(Saved entries)

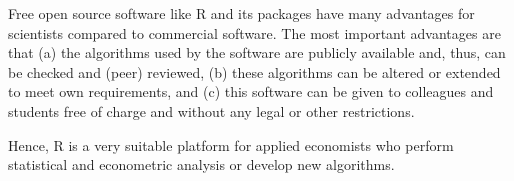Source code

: \documentclass[12pt,english]{article}
\begin{document}
Free open source software like R and its packages have many advantages
for scientists compared to commercial software.
The most important advantages are that
(a) the algorithms used by the software are publicly available and, thus,
can be checked and (peer) reviewed,
(b) these algorithms can be altered or extended to meet own requirements, and
(c) this software can be given to colleagues and students free of charge and
without any legal or other restrictions.

Hence, R is a very suitable platform for applied economists who perform
statistical and econometric analysis or develop new algorithms.


%

\end{document}
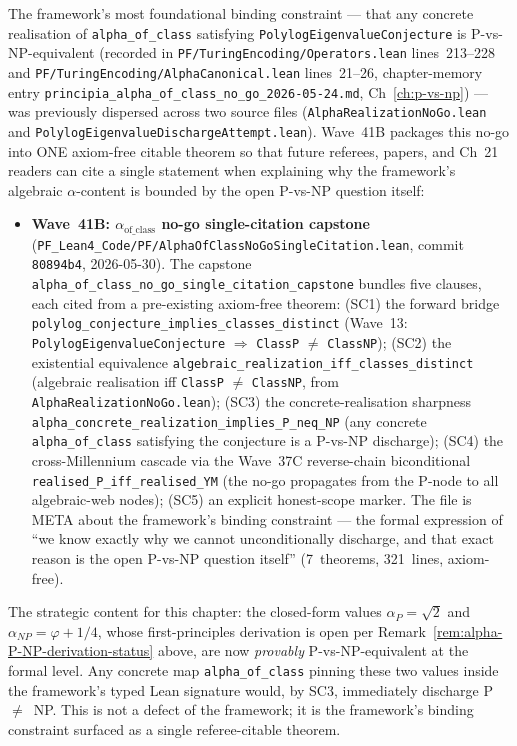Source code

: \begin{remark}\label{rem:p-vs-np-wave41-lean}
The framework's most foundational binding constraint --- that any concrete realisation of \texttt{alpha\_of\_class} satisfying \texttt{PolylogEigenvalueConjecture} is P-vs-NP-equivalent (recorded in \texttt{PF/TuringEncoding/Operators.lean} lines~213--228 and \texttt{PF/TuringEncoding/AlphaCanonical.lean} lines~21--26, chapter-memory entry \texttt{principia\_alpha\_of\_class\_no\_go\_2026-05-24.md}, Ch~\ref{ch:p-vs-np}) --- was previously dispersed across two source files (\texttt{AlphaRealizationNoGo.lean} and \texttt{PolylogEigenvalueDischargeAttempt.lean}). Wave~41B packages this no-go into ONE axiom-free citable theorem so that future referees, papers, and Ch~21 readers can cite a single statement when explaining why the framework's algebraic $\alpha$-content is bounded by the open P-vs-NP question itself:
\begin{itemize}
  \item \textbf{Wave~41B: $\alpha_{\mathrm{of\_class}}$ no-go single-citation capstone} (\texttt{PF\_Lean4\_Code/PF/AlphaOfClassNoGoSingleCitation.lean}, commit \texttt{80894b4}, 2026-05-30). The capstone \texttt{alpha\_of\_class\_no\_go\_single\_citation\_capstone} bundles five clauses, each cited from a pre-existing axiom-free theorem: (SC1) the forward bridge \texttt{polylog\_conjecture\_implies\_classes\_distinct} (Wave~13: \texttt{PolylogEigenvalueConjecture} $\Rightarrow$ \texttt{ClassP} $\neq$ \texttt{ClassNP}); (SC2) the existential equivalence \texttt{algebraic\_realization\_iff\_classes\_distinct} (algebraic realisation iff \texttt{ClassP} $\neq$ \texttt{ClassNP}, from \texttt{AlphaRealizationNoGo.lean}); (SC3) the concrete-realisation sharpness \texttt{alpha\_concrete\_realization\_implies\_P\_neq\_NP} (any concrete \texttt{alpha\_of\_class} satisfying the conjecture is a P-vs-NP discharge); (SC4) the cross-Millennium cascade via the Wave~37C reverse-chain biconditional \texttt{realised\_P\_iff\_realised\_YM} (the no-go propagates from the P-node to all algebraic-web nodes); (SC5) an explicit honest-scope marker. The file is META about the framework's binding constraint --- the formal expression of ``we know exactly why we cannot unconditionally discharge, and that exact reason is the open P-vs-NP question itself'' (7~theorems, 321~lines, axiom-free).
\end{itemize}
The strategic content for this chapter: the closed-form values $\alpha_P = \sqrt{2}$ and $\alpha_{NP} = \varphi + 1/4$, whose first-principles derivation is open per Remark~\ref{rem:alpha-P-NP-derivation-status} above, are now \emph{provably} P-vs-NP-equivalent at the formal level. Any concrete map \texttt{alpha\_of\_class} pinning these two values inside the framework's typed Lean signature would, by SC3, immediately discharge P~$\neq$~NP. This is not a defect of the framework; it is the framework's binding constraint surfaced as a single referee-citable theorem.


\end{remark}
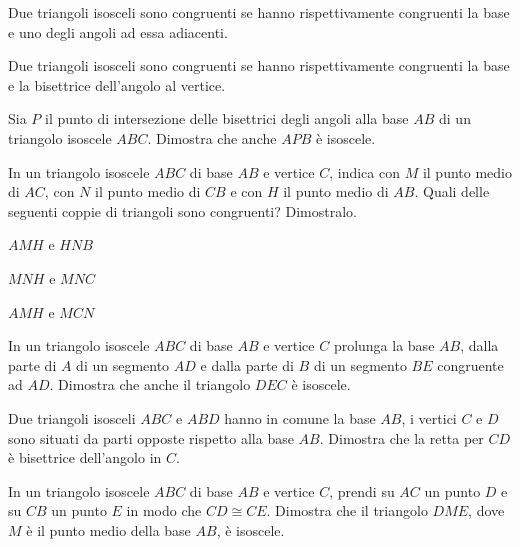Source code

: \begin{multicols}{2}
\begin{esercizio}
\label{ese:2.31}
Due triangoli isosceli sono congruenti se hanno rispettivamente 
congruenti la base e uno degli angoli ad essa adiacenti.
\end{esercizio}

\begin{esercizio}
\label{ese:2.32}
Due triangoli isosceli sono congruenti se hanno rispettivamente 
congruenti la base e la bisettrice dell'angolo al vertice.
\end{esercizio}

\begin{esercizio}
\label{ese:2.34}
Sia \(P\) il punto di intersezione delle bisettrici degli angoli alla 
base \(AB\) di un triangolo isoscele \(ABC\). Dimostra che anche \(APB\) è 
isoscele.
\end{esercizio}

\begin{esercizio}
\label{ese:2.36}
In un triangolo isoscele \(ABC\) di base \(AB\) e vertice \(C\), indica con 
\(M\) il punto medio di \(AC\), con \(N\) il punto medio di \(CB\) e con \(H\) 
il punto medio di \(AB\). Quali delle seguenti coppie di triangoli sono 
congruenti? Dimostralo.
\begin{multicols}{2}
\begin{enumeratea}
\item \(AMH\) e \(HNB\)
\item \(MNH\) e \(MNC\)
\item \(AMH\) e \(MCN\)
\end{enumeratea}
\end{multicols}
\end{esercizio}

\begin{esercizio}
\label{ese:2.38}
In un triangolo isoscele \(ABC\) di base \(AB\) e vertice \(C\) prolunga la 
base \(AB\), dalla parte di \(A\) di un segmento \(AD\) e dalla parte di 
\(B\) di un segmento \(BE\) congruente ad \(AD\). Dimostra che anche il 
triangolo \(DEC\) è isoscele.
\end{esercizio}

\begin{esercizio}
\label{ese:2.40}
Due triangoli isosceli \(ABC\) e \(ABD\) hanno in comune la base \(AB\), i 
vertici \(C\) e \(D\) sono situati da parti opposte rispetto alla base 
\(AB\). Dimostra che la retta per \(CD\) è bisettrice dell'angolo in \(C\).
\end{esercizio}

\begin{esercizio}
\label{ese:2.45}
In un triangolo isoscele \(ABC\) di base \(AB\) e vertice \(C\), prendi su 
\(AC\) un punto \(D\) e su \(CB\) un punto \(E\) in modo che \(CD\cong CE\). 
Dimostra che il triangolo \(DME\), dove \(M\) è il punto medio della base 
\(AB\), è isoscele.
\end{esercizio}


\end{multicols}
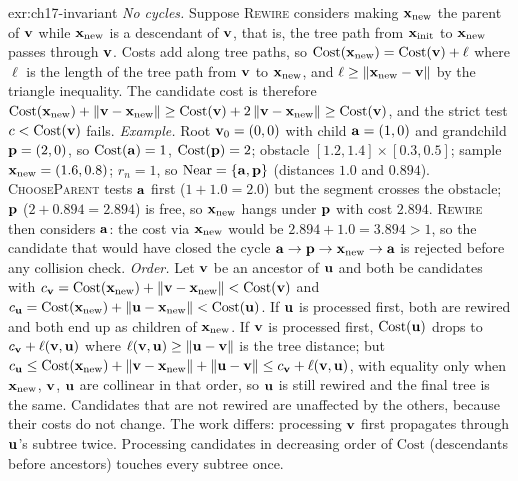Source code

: \begin{solution}{exr:ch17-invariant}
\emph{No cycles.} Suppose \textsc{Rewire} considers making $\state_{\mathrm{new}}$ the parent of $\vect{v}$ while $\state_{\mathrm{new}}$ is a descendant of $\vect{v}$, that is, the tree path from $\state_{\mathrm{init}}$ to $\state_{\mathrm{new}}$ passes through $\vect{v}$. Costs add along tree paths, so $\mathrm{Cost}(\state_{\mathrm{new}})=\mathrm{Cost}(\vect{v})+\ell$ where $\ell$ is the length of the tree path from $\vect{v}$ to $\state_{\mathrm{new}}$, and $\ell\ge\norm{\state_{\mathrm{new}}-\vect{v}}$ by the triangle inequality. The candidate cost is therefore $\mathrm{Cost}(\state_{\mathrm{new}})+\norm{\vect{v}-\state_{\mathrm{new}}}\ge\mathrm{Cost}(\vect{v})+2\norm{\vect{v}-\state_{\mathrm{new}}}\ge\mathrm{Cost}(\vect{v})$, and the strict test $c<\mathrm{Cost}(\vect{v})$ fails. \emph{Example.} Root $\vect{v}_0=(0,0)$ with child $\vect{a}=(1,0)$ and grandchild $\vect{p}=(2,0)$, so $\mathrm{Cost}(\vect{a})=1$, $\mathrm{Cost}(\vect{p})=2$; obstacle $[1.2,1.4]\times[0.3,0.5]$; sample $\state_{\mathrm{new}}=(1.6,0.8)$; $r_n=1$, so $\Near=\set{\vect{a},\vect{p}}$ (distances $1.0$ and $0.894$). \textsc{ChooseParent} tests $\vect{a}$ first ($1+1.0=2.0$) but the segment crosses the obstacle; $\vect{p}$ ($2+0.894=2.894$) is free, so $\state_{\mathrm{new}}$ hangs under $\vect{p}$ with cost $2.894$. \textsc{Rewire} then considers $\vect{a}$: the cost via $\state_{\mathrm{new}}$ would be $2.894+1.0=3.894>1$, so the candidate that would have closed the cycle $\vect{a}\to\vect{p}\to\state_{\mathrm{new}}\to\vect{a}$ is rejected before any collision check.
\emph{Order.} Let $\vect{v}$ be an ancestor of $\vect{u}$ and both be candidates with $c_{\vect{v}}=\mathrm{Cost}(\state_{\mathrm{new}})+\norm{\vect{v}-\state_{\mathrm{new}}}<\mathrm{Cost}(\vect{v})$ and $c_{\vect{u}}=\mathrm{Cost}(\state_{\mathrm{new}})+\norm{\vect{u}-\state_{\mathrm{new}}}<\mathrm{Cost}(\vect{u})$. If $\vect{u}$ is processed first, both are rewired and both end up as children of $\state_{\mathrm{new}}$. If $\vect{v}$ is processed first, $\mathrm{Cost}(\vect{u})$ drops to $c_{\vect{v}}+\ell(\vect{v},\vect{u})$ where $\ell(\vect{v},\vect{u})\ge\norm{\vect{u}-\vect{v}}$ is the tree distance; but $c_{\vect{u}}\le\mathrm{Cost}(\state_{\mathrm{new}})+\norm{\vect{v}-\state_{\mathrm{new}}}+\norm{\vect{u}-\vect{v}}\le c_{\vect{v}}+\ell(\vect{v},\vect{u})$, with equality only when $\state_{\mathrm{new}}$, $\vect{v}$, $\vect{u}$ are collinear in that order, so $\vect{u}$ is still rewired and the final tree is the same. Candidates that are not rewired are unaffected by the others, because their costs do not change. The work differs: processing $\vect{v}$ first propagates through $\vect{u}$'s subtree twice. Processing candidates in decreasing order of $\mathrm{Cost}$ (descendants before ancestors) touches every subtree once.
\end{solution}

— Task goal —
Select and copy each line from the data that includes the word "these".

— Result for this exercise —
(b) these algorithms can be altered or extended to meet own requirements, and
The strategic content for this chapter: the closed-form values $\alpha_P = \sqrt{2}$ and $\alpha_{NP} = \varphi + 1/4$, whose first-principles derivation is open per Remark~\ref{rem:alpha-P-NP-derivation-status} above, are now \emph{provably} P-vs-NP-equivalent at the formal level. Any concrete map \texttt{alpha\_of\_class} pinning these two values inside the framework's typed Lean signature would, by SC3, immediately discharge P~$\neq$~NP. This is not a defect of the framework; it is the framework's binding constraint surfaced as a single referee-citable theorem.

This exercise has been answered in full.